Problem
The word "きなトラックが" may appear in some lines of the data; copy every such line.

Material supplied
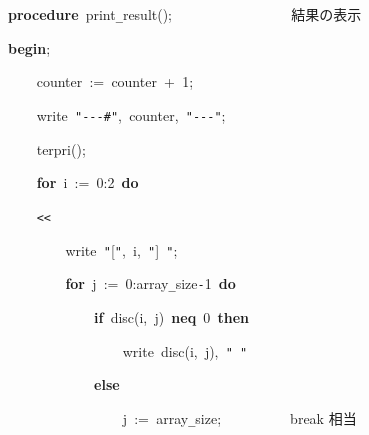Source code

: \documentclass[a4paper,10pt]{article}
\def\mc{\relax}
\begin{document}
\noindent
\mbox{}\hfill

\noindent
\mbox{}\textbf{procedure}{\tt\mc \ }print{\tt\_}result();{\tt\mc \ }{\tt\mc \ }{\tt\mc \ }{\tt\mc \ }{\tt\mc \ }{\tt\mc \ }{\tt\mc \ }{\tt\mc \ }{\tt\mc \ }{\tt\mc \ }{\tt\mc \ }{\tt\mc \ }{\tt\mc \ }{\tt\mc \ }{\tt\mc \ }\rm\mc {\tt\%} \ 結果の表示 \hfill
\tt\mc 

\noindent
\mbox{}\textbf{begin};

\noindent
\mbox{}{\tt\mc \ }{\tt\mc \ }{\tt\mc \ }{\tt\mc \ }counter{\tt\mc \ }:={\tt\mc \ }counter{\tt\mc \ }+{\tt\mc \ }1;

\noindent
\mbox{}{\tt\mc \ }{\tt\mc \ }{\tt\mc \ }{\tt\mc \ }write{\tt\mc \ }{\tt "}{\tt -}{\tt -}{\tt -}{\tt\#}{\tt "},{\tt\mc \ }counter,{\tt\mc \ }{\tt "}{\tt -}{\tt -}{\tt -}{\tt "};

\noindent
\mbox{}{\tt\mc \ }{\tt\mc \ }{\tt\mc \ }{\tt\mc \ }terpri();

\noindent
\mbox{}{\tt\mc \ }{\tt\mc \ }{\tt\mc \ }{\tt\mc \ }\textbf{for}{\tt\mc \ }i{\tt\mc \ }:={\tt\mc \ }0:2{\tt\mc \ }\textbf{do}

\noindent
\mbox{}{\tt\mc \ }{\tt\mc \ }{\tt\mc \ }{\tt\mc \ }{\tt <}{\tt <}

\noindent
\mbox{}{\tt\mc \ }{\tt\mc \ }{\tt\mc \ }{\tt\mc \ }{\tt\mc \ }{\tt\mc \ }{\tt\mc \ }{\tt\mc \ }write{\tt\mc \ }{\tt "}[{\tt "},{\tt\mc \ }i,{\tt\mc \ }{\tt "}]{\tt\mc \ }{\tt "};

\noindent
\mbox{}{\tt\mc \ }{\tt\mc \ }{\tt\mc \ }{\tt\mc \ }{\tt\mc \ }{\tt\mc \ }{\tt\mc \ }{\tt\mc \ }\textbf{for}{\tt\mc \ }j{\tt\mc \ }:={\tt\mc \ }0:array{\tt\_}size{\tt -}1{\tt\mc \ }\textbf{do}

\noindent
\mbox{}{\tt\mc \ }{\tt\mc \ }{\tt\mc \ }{\tt\mc \ }{\tt\mc \ }{\tt\mc \ }{\tt\mc \ }{\tt\mc \ }{\tt\mc \ }{\tt\mc \ }{\tt\mc \ }{\tt\mc \ }\textbf{if}{\tt\mc \ }disc(i,{\tt\mc \ }j){\tt\mc \ }\textbf{neq}{\tt\mc \ }0{\tt\mc \ }\textbf{then}

\noindent
\mbox{}{\tt\mc \ }{\tt\mc \ }{\tt\mc \ }{\tt\mc \ }{\tt\mc \ }{\tt\mc \ }{\tt\mc \ }{\tt\mc \ }{\tt\mc \ }{\tt\mc \ }{\tt\mc \ }{\tt\mc \ }{\tt\mc \ }{\tt\mc \ }{\tt\mc \ }{\tt\mc \ }write{\tt\mc \ }disc(i,{\tt\mc \ }j),{\tt\mc \ }{\tt "}{\tt\mc \ }{\tt "}

\noindent
\mbox{}{\tt\mc \ }{\tt\mc \ }{\tt\mc \ }{\tt\mc \ }{\tt\mc \ }{\tt\mc \ }{\tt\mc \ }{\tt\mc \ }{\tt\mc \ }{\tt\mc \ }{\tt\mc \ }{\tt\mc \ }\textbf{else}

\noindent
\mbox{}{\tt\mc \ }{\tt\mc \ }{\tt\mc \ }{\tt\mc \ }{\tt\mc \ }{\tt\mc \ }{\tt\mc \ }{\tt\mc \ }{\tt\mc \ }{\tt\mc \ }{\tt\mc \ }{\tt\mc \ }{\tt\mc \ }{\tt\mc \ }{\tt\mc \ }{\tt\mc \ }j{\tt\mc \ }:={\tt\mc \ }array{\tt\_}size;{\tt\mc \ }{\tt\mc \ }{\tt\mc \ }{\tt\mc \ }{\tt\mc \ }{\tt\mc \ }{\tt\mc \ }{\tt\mc \ }\rm\mc {\tt\%} \ break 相当 \hfill
\tt\mc 
\end{document}
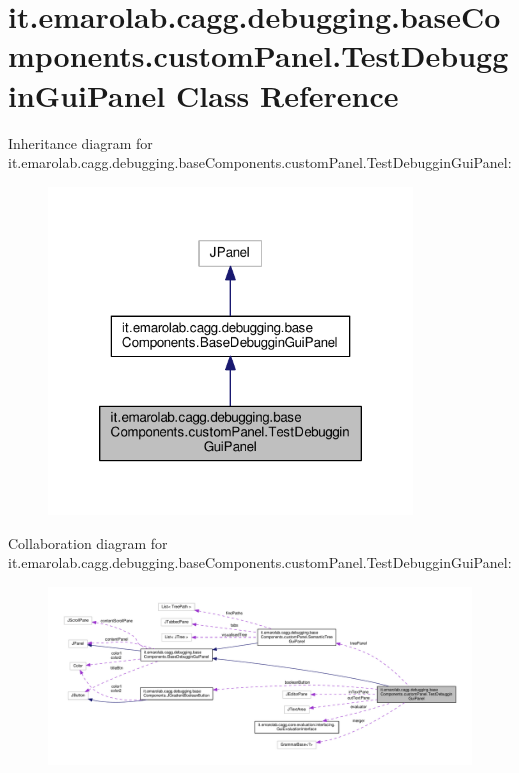 \hypertarget{classit_1_1emarolab_1_1cagg_1_1debugging_1_1baseComponents_1_1customPanel_1_1TestDebugginGuiPanel}{\section{it.\-emarolab.\-cagg.\-debugging.\-base\-Components.\-custom\-Panel.\-Test\-Debuggin\-Gui\-Panel Class Reference}
\label{classit_1_1emarolab_1_1cagg_1_1debugging_1_1baseComponents_1_1customPanel_1_1TestDebugginGuiPanel}
}


Inheritance diagram for it.\-emarolab.\-cagg.\-debugging.\-base\-Components.\-custom\-Panel.\-Test\-Debuggin\-Gui\-Panel\-:\nopagebreak
\begin{figure}[H]
\begin{center}
\leavevmode
\includegraphics[width=274pt]{classit_1_1emarolab_1_1cagg_1_1debugging_1_1baseComponents_1_1customPanel_1_1TestDebugginGuiPanel__inherit__graph}
\end{center}
\end{figure}


Collaboration diagram for it.\-emarolab.\-cagg.\-debugging.\-base\-Components.\-custom\-Panel.\-Test\-Debuggin\-Gui\-Panel\-:\nopagebreak
\begin{figure}[H]
\begin{center}
\leavevmode
\includegraphics[width=350pt]{classit_1_1emarolab_1_1cagg_1_1debugging_1_1baseComponents_1_1customPanel_1_1TestDebugginGuiPanel__coll__graph}
\end{center}
\end{figure}
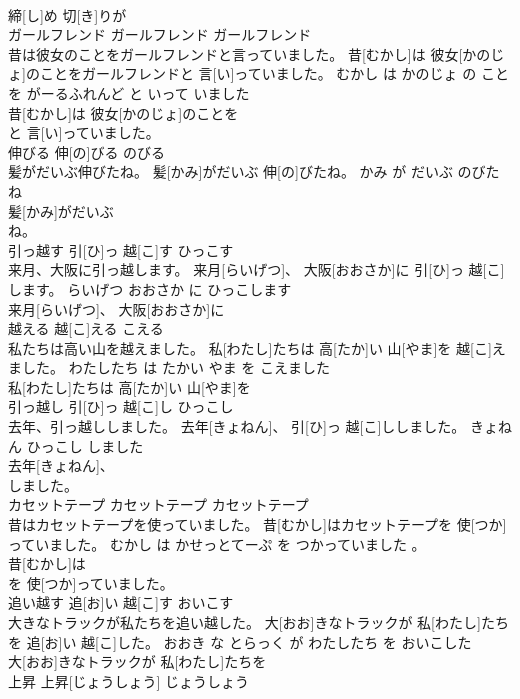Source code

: \documentclass[8pt]{extreport}
\begin{document}
\begin{CJK}{UTF8}{min}
\\	締[し]め 切[き]りが
\\	ガールフレンド	ガールフレンド	ガールフレンド	
\\	昔は彼女のことをガールフレンドと言っていました。	昔[むかし]は 彼女[かのじょ]のことをガールフレンドと 言[い]っていました。	むかし は かのじょ の こと を がーるふれんど と いって いました	
\\	昔[むかし]は 彼女[かのじょ]のことを
\\	と 言[い]っていました。		
\\	伸びる	伸[の]びる	のびる	
\\	髪がだいぶ伸びたね。	髪[かみ]がだいぶ 伸[の]びたね。	かみ が だいぶ のびた ね	
\\	髪[かみ]がだいぶ
\\	ね。		
\\	引っ越す	引[ひ]っ 越[こ]す	ひっこす	
\\	来月、大阪に引っ越します。	来月[らいげつ]、 大阪[おおさか]に 引[ひ]っ 越[こ]します。	らいげつ おおさか に ひっこします	
\\	来月[らいげつ]、 大阪[おおさか]に
\\	越える	越[こ]える	こえる	
\\	私たちは高い山を越えました。	私[わたし]たちは 高[たか]い 山[やま]を 越[こ]えました。	わたしたち は たかい やま を こえました	
\\	私[わたし]たちは 高[たか]い 山[やま]を
\\	引っ越し	引[ひ]っ 越[こ]し	ひっこし	
\\	去年、引っ越ししました。	去年[きょねん]、 引[ひ]っ 越[こ]ししました。	きょねん ひっこし しました	
\\	去年[きょねん]、
\\	しました。		
\\	カセットテープ	カセットテープ	カセットテープ	
\\	昔はカセットテープを使っていました。	昔[むかし]はカセットテープを 使[つか]っていました。	むかし は かせっとてーぷ を つかっていました 。	
\\	昔[むかし]は
\\	を 使[つか]っていました。		
\\	追い越す	追[お]い 越[こ]す	おいこす	
\\	大きなトラックが私たちを追い越した。	大[おお]きなトラックが 私[わたし]たちを 追[お]い 越[こ]した。	おおき な とらっく が わたしたち を おいこした	
\\	大[おお]きなトラックが 私[わたし]たちを
\\	上昇	上昇[じょうしょう]	じょうしょう	

\end{CJK}
\end{document}
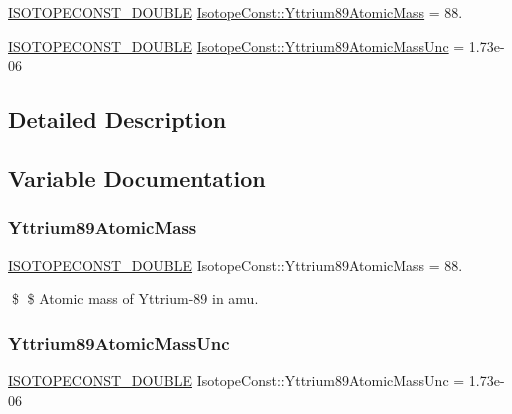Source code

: \begin{DoxyCompactItemize}
\item 
\mbox{\hyperlink{group___isotope_const-_macros_ga8f45a7272ce02c0b4c65c44636ed719a}{I\+S\+O\+T\+O\+P\+E\+C\+O\+N\+S\+T\+\_\+\+D\+O\+U\+B\+LE}} \mbox{\hyperlink{group___isotope_const-_yttrium-_y89_ga51ef03f203e29d39044f1ddf903e25bc}{Isotope\+Const\+::\+Yttrium89\+Atomic\+Mass}} = 88.
\item 
\mbox{\hyperlink{group___isotope_const-_macros_ga8f45a7272ce02c0b4c65c44636ed719a}{I\+S\+O\+T\+O\+P\+E\+C\+O\+N\+S\+T\+\_\+\+D\+O\+U\+B\+LE}} \mbox{\hyperlink{group___isotope_const-_yttrium-_y89_ga8ad01722de2685665cb9bf6de134e836}{Isotope\+Const\+::\+Yttrium89\+Atomic\+Mass\+Unc}} = 1.\+73e-\/06
\end{DoxyCompactItemize}


\subsection{Detailed Description}


\subsection{Variable Documentation}
\mbox{\label{group___isotope_const-_yttrium-_y89_ga51ef03f203e29d39044f1ddf903e25bc}} 
\subsubsection{\texorpdfstring{Yttrium89\+Atomic\+Mass}{Yttrium89AtomicMass}}
{\footnotesize\ttfamily \mbox{\hyperlink{group___isotope_const-_macros_ga8f45a7272ce02c0b4c65c44636ed719a}{I\+S\+O\+T\+O\+P\+E\+C\+O\+N\+S\+T\+\_\+\+D\+O\+U\+B\+LE}} Isotope\+Const\+::\+Yttrium89\+Atomic\+Mass = 88.}

\$ \$ Atomic mass of Yttrium-\/89 in amu. \mbox{\label{group___isotope_const-_yttrium-_y89_ga8ad01722de2685665cb9bf6de134e836}} 
\subsubsection{\texorpdfstring{Yttrium89\+Atomic\+Mass\+Unc}{Yttrium89AtomicMassUnc}}
{\footnotesize\ttfamily \mbox{\hyperlink{group___isotope_const-_macros_ga8f45a7272ce02c0b4c65c44636ed719a}{I\+S\+O\+T\+O\+P\+E\+C\+O\+N\+S\+T\+\_\+\+D\+O\+U\+B\+LE}} Isotope\+Const\+::\+Yttrium89\+Atomic\+Mass\+Unc = 1.\+73e-\/06}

Written solution
\\	大きなトラックが私たちを追い越した。	大[おお]きなトラックが 私[わたし]たちを 追[お]い 越[こ]した。	おおき な とらっく が わたしたち を おいこした	
\\	大[おお]きなトラックが 私[わたし]たちを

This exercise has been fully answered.